• _Prompt_
Each line of the data below containing "создании" needs to be listed.

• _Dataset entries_
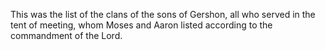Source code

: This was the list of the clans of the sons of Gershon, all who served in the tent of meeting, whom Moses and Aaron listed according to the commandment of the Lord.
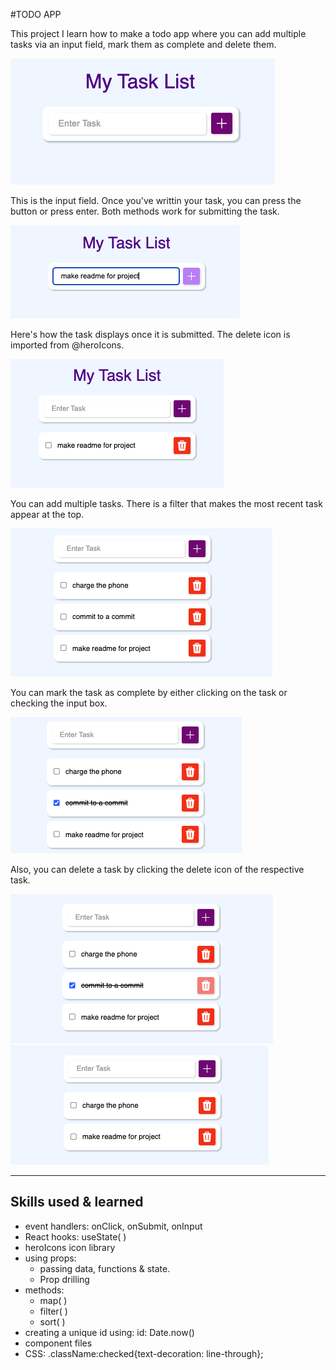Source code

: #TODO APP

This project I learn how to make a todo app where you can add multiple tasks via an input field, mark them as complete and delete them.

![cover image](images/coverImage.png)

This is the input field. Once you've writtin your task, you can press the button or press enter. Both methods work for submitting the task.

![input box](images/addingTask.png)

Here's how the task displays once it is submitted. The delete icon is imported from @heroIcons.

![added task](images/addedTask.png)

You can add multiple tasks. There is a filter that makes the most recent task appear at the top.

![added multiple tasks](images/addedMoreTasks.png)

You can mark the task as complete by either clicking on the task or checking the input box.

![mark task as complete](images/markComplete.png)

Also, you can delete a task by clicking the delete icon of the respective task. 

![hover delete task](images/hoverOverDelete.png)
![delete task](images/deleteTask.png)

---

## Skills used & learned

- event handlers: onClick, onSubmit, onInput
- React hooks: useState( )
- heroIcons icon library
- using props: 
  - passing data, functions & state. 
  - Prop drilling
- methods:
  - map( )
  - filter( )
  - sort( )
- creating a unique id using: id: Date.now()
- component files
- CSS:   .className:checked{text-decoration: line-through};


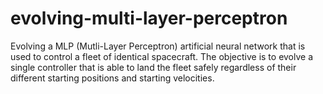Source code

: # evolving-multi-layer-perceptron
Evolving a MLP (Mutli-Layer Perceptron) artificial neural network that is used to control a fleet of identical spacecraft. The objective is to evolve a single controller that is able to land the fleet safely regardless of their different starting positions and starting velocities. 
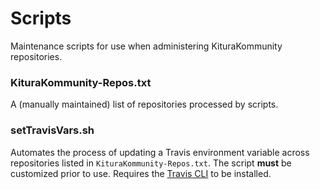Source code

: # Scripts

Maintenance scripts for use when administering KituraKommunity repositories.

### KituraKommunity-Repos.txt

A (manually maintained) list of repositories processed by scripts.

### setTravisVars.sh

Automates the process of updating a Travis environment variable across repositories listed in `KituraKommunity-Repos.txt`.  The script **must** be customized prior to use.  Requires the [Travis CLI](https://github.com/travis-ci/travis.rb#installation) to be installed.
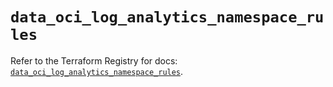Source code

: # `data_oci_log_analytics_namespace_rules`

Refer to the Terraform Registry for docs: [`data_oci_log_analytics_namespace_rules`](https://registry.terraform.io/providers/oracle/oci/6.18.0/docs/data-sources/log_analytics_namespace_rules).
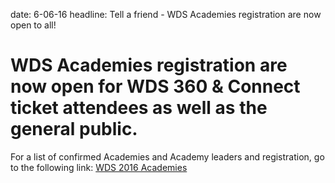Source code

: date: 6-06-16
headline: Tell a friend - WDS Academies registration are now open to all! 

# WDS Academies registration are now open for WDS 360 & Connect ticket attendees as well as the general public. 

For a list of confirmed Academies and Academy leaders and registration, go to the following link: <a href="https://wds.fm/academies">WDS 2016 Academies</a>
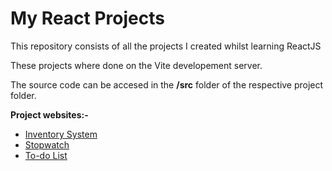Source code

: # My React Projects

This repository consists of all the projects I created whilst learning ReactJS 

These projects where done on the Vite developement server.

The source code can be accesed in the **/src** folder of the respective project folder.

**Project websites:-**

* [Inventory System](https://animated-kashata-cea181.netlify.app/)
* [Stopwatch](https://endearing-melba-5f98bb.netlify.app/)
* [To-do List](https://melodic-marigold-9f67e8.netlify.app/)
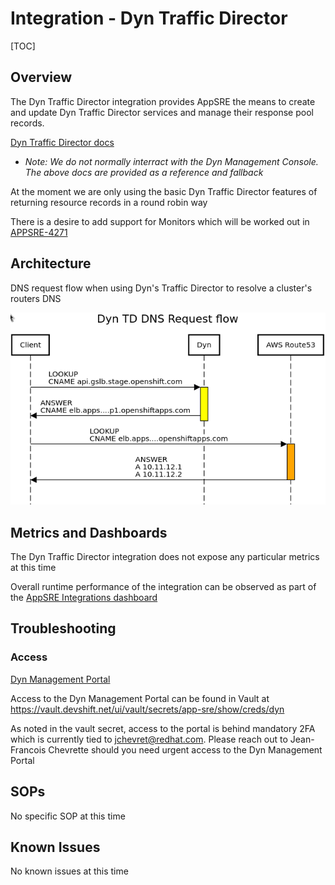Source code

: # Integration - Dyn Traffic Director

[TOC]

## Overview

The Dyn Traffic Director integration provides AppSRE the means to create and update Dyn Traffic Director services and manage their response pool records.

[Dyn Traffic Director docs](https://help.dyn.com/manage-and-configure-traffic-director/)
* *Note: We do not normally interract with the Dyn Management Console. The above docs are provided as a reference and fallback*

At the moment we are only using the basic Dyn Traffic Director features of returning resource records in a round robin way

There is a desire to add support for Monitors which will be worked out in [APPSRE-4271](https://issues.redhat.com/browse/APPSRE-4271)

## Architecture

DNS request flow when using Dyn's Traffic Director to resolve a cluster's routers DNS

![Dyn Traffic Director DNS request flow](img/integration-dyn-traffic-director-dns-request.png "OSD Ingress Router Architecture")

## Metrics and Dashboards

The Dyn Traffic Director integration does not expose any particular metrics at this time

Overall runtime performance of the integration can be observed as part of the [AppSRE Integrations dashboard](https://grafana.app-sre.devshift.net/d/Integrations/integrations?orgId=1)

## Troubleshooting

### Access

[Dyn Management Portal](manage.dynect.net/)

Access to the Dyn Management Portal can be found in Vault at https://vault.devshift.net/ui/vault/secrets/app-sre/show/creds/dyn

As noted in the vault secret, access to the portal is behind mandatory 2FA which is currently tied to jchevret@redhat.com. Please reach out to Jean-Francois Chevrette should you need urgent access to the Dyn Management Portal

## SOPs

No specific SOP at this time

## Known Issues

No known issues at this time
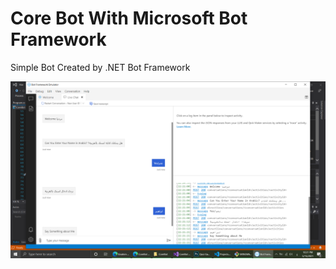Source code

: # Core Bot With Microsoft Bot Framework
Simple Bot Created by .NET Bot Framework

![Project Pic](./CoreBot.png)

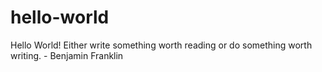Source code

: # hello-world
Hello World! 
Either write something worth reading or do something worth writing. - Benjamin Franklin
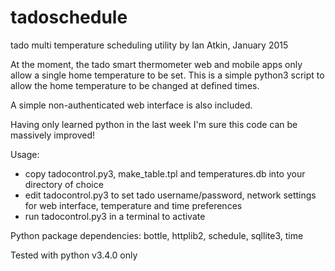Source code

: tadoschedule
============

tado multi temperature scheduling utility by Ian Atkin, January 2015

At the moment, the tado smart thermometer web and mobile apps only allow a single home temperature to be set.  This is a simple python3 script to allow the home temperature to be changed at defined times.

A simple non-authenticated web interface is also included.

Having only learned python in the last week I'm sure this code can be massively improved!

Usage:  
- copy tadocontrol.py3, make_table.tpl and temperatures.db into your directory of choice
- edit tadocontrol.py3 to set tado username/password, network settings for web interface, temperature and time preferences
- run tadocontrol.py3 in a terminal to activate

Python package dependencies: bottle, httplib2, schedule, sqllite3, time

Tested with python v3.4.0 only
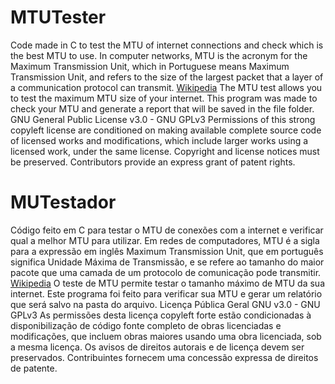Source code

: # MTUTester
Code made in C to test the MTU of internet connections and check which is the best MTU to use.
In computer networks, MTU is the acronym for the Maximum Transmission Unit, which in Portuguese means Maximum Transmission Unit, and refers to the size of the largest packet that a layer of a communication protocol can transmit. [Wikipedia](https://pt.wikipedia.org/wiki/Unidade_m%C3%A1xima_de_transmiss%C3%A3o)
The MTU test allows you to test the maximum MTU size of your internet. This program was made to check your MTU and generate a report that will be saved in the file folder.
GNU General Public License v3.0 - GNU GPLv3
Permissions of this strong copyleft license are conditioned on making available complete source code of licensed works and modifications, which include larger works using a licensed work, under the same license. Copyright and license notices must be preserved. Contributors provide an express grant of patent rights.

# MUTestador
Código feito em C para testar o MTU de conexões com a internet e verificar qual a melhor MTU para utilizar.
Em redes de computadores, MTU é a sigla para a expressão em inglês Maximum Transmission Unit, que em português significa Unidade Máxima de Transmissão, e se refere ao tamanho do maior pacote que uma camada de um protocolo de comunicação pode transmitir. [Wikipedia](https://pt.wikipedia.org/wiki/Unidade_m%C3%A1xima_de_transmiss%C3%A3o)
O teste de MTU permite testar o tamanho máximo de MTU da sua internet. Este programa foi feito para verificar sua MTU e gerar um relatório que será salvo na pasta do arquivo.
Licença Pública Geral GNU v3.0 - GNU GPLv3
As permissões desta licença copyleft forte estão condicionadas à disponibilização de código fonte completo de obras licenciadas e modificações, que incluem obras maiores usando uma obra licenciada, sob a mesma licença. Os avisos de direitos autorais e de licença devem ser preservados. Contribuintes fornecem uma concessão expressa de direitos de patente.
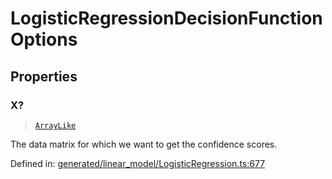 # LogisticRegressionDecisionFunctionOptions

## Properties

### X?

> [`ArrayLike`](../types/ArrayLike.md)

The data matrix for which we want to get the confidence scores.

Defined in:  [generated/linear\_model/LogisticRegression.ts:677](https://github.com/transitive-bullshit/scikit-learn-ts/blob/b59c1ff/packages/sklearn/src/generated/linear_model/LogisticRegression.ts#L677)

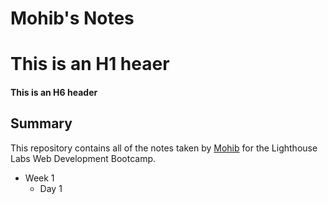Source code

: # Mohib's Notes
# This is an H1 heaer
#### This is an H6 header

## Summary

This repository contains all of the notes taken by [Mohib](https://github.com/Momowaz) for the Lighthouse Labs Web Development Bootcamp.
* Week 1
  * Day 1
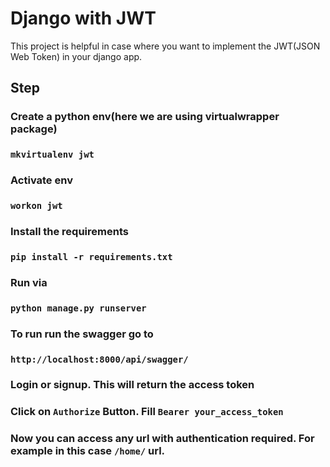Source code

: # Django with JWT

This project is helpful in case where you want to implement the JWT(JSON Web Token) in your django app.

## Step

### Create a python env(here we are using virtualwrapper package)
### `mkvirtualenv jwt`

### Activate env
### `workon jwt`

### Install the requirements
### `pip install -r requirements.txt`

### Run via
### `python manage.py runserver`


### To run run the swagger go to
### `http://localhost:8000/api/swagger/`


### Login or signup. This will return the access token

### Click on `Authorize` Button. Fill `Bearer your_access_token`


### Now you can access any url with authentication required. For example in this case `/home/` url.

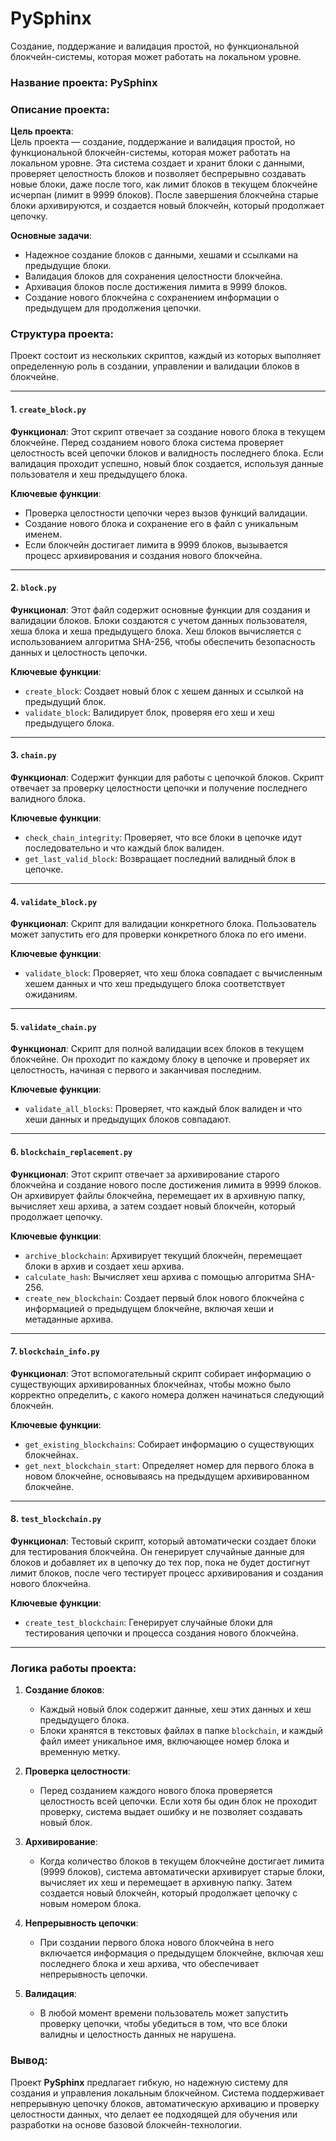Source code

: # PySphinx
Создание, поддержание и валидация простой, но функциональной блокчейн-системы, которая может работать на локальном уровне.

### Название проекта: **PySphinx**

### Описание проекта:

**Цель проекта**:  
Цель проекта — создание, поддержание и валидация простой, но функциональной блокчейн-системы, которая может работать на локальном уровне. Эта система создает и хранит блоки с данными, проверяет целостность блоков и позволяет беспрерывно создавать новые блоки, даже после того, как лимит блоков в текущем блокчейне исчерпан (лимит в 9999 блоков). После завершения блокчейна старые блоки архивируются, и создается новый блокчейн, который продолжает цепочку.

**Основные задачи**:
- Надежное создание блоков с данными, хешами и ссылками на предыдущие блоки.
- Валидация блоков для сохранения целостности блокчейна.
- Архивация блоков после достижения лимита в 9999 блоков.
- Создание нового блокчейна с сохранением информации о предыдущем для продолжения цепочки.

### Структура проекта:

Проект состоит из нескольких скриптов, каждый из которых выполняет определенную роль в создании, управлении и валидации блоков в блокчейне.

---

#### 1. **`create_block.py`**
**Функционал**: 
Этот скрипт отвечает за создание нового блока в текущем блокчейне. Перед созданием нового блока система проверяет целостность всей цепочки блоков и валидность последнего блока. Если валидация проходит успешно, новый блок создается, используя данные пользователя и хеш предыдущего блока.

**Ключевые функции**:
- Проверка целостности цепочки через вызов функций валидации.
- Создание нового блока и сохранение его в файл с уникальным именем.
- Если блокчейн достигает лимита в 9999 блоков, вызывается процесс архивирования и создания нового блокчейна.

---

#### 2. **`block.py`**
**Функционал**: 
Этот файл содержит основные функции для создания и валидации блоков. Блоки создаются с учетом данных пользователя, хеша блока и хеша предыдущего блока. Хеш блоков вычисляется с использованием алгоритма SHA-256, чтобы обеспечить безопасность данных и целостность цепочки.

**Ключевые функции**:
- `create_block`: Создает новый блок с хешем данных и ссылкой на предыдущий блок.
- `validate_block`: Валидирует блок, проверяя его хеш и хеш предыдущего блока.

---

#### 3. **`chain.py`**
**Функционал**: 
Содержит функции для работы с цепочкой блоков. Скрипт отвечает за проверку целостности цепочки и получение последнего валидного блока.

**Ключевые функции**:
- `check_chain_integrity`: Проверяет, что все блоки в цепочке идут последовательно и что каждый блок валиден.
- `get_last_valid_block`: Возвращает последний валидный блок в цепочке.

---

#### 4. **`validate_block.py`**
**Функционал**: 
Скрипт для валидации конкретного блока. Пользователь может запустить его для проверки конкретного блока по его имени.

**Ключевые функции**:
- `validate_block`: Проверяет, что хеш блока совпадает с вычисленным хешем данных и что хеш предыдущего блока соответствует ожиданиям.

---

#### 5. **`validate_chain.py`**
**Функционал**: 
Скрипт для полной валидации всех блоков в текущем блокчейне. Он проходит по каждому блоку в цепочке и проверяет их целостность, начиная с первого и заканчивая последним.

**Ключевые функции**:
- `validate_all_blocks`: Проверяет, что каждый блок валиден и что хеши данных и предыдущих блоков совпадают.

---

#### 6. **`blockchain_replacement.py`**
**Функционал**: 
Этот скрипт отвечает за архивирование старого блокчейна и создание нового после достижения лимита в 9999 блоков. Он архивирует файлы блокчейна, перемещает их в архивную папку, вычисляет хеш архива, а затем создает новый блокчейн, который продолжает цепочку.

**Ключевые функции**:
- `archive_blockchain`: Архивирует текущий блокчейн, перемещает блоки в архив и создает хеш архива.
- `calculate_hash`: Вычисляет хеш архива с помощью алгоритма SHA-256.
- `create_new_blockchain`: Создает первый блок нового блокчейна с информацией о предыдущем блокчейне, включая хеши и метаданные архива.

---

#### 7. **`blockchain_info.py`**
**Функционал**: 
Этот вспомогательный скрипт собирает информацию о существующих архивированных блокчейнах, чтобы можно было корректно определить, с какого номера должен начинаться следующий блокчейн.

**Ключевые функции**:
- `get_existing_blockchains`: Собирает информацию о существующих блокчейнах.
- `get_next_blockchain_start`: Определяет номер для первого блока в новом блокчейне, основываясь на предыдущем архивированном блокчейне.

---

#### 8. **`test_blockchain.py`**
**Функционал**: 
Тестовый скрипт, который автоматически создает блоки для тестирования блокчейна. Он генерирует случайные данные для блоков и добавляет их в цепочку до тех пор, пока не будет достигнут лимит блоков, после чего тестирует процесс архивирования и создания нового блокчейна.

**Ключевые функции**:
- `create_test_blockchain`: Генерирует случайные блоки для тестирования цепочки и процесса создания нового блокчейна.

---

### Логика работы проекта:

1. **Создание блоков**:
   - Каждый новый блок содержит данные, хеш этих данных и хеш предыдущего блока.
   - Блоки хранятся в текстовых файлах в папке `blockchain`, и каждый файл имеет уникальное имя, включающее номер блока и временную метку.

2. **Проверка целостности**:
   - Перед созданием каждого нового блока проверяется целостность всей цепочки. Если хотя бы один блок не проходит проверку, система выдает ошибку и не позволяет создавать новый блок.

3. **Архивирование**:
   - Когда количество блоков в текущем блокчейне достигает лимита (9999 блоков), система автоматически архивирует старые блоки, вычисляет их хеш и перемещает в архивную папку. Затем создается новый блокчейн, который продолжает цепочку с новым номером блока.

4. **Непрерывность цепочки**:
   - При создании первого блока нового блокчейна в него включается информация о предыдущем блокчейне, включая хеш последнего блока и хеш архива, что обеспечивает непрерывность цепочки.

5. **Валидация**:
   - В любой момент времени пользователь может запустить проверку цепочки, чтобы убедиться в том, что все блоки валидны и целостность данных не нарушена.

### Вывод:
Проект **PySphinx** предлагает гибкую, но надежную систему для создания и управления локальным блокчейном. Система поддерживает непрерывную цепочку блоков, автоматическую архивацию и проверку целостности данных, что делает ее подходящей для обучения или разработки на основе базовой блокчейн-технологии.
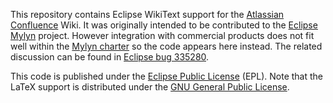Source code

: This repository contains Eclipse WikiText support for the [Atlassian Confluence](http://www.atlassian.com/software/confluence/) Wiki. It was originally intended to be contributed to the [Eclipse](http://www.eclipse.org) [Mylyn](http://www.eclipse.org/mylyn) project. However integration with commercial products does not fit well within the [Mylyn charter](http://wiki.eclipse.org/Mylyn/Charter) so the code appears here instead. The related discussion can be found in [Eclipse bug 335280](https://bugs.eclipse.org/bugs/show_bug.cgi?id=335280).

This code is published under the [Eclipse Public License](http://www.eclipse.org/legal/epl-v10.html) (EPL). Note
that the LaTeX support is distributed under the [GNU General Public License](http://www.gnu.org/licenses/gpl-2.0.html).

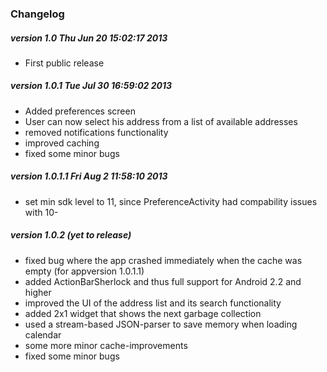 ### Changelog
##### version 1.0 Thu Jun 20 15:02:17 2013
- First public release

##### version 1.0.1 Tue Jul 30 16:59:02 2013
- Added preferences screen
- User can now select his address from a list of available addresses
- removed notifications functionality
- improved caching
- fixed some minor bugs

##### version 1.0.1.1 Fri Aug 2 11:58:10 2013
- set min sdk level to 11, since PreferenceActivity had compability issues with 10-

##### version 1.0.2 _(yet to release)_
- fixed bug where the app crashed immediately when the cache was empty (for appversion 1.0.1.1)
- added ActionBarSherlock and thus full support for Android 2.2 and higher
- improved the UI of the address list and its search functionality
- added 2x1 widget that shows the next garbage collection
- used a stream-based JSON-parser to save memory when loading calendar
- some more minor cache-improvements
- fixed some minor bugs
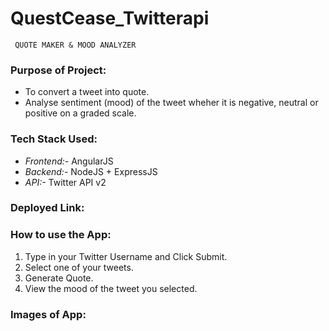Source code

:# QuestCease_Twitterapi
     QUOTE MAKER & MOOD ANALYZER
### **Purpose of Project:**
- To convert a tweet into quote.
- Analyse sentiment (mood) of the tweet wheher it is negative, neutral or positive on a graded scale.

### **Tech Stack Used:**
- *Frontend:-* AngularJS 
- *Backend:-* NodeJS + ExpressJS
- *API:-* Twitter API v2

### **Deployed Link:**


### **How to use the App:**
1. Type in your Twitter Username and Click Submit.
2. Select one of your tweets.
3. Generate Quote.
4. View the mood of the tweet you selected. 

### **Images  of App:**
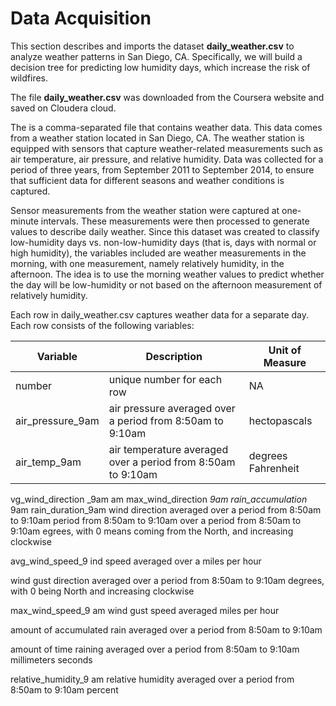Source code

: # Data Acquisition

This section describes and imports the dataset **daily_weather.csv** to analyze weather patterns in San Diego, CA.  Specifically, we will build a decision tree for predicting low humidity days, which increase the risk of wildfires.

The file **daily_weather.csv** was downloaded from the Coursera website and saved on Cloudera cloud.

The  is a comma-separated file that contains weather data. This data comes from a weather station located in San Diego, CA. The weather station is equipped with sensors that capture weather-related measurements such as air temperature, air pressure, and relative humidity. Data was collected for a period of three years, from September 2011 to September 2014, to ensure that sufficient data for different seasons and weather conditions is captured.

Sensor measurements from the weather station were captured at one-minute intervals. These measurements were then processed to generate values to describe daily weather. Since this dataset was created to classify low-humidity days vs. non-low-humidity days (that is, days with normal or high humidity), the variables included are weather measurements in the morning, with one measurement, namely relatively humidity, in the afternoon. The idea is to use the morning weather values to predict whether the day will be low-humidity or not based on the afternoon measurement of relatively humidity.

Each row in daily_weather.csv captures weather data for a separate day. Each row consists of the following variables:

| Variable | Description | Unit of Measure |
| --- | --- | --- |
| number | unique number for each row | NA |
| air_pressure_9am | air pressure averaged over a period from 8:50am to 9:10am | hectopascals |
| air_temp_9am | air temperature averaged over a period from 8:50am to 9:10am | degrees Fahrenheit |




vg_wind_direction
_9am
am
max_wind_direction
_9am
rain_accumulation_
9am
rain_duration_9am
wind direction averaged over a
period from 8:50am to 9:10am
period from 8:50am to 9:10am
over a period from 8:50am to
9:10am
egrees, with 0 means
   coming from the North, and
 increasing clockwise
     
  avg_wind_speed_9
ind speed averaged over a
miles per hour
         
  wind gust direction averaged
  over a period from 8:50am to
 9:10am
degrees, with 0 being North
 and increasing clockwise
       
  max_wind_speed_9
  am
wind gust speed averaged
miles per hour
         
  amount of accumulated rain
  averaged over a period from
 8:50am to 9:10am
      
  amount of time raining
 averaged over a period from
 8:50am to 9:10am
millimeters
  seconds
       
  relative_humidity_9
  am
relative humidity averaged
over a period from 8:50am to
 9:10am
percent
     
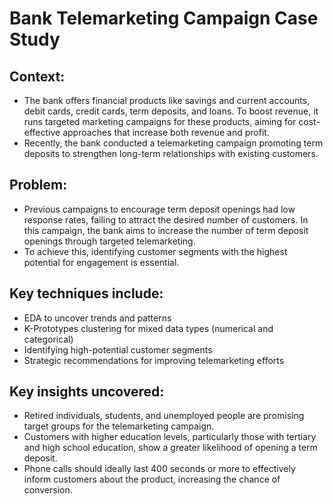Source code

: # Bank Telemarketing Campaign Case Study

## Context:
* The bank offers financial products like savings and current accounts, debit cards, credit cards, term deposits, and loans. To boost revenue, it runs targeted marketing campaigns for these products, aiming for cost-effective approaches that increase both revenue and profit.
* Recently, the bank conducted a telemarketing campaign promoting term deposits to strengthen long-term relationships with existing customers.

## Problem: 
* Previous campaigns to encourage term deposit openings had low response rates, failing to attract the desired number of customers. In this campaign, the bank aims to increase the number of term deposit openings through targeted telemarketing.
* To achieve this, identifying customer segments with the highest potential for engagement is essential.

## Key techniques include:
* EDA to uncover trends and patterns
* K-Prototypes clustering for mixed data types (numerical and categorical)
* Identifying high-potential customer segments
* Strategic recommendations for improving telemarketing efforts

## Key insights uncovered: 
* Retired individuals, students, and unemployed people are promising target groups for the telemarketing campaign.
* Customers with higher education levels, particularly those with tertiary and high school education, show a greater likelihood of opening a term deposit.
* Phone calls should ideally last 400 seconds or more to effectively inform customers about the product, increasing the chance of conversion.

• _Answer to this exercise_
Проект состоит из нескольких скриптов, каждый из которых выполняет определенную роль в создании, управлении и валидации блоков в блокчейне.
   - При создании первого блока нового блокчейна в него включается информация о предыдущем блокчейне, включая хеш последнего блока и хеш архива, что обеспечивает непрерывность цепочки.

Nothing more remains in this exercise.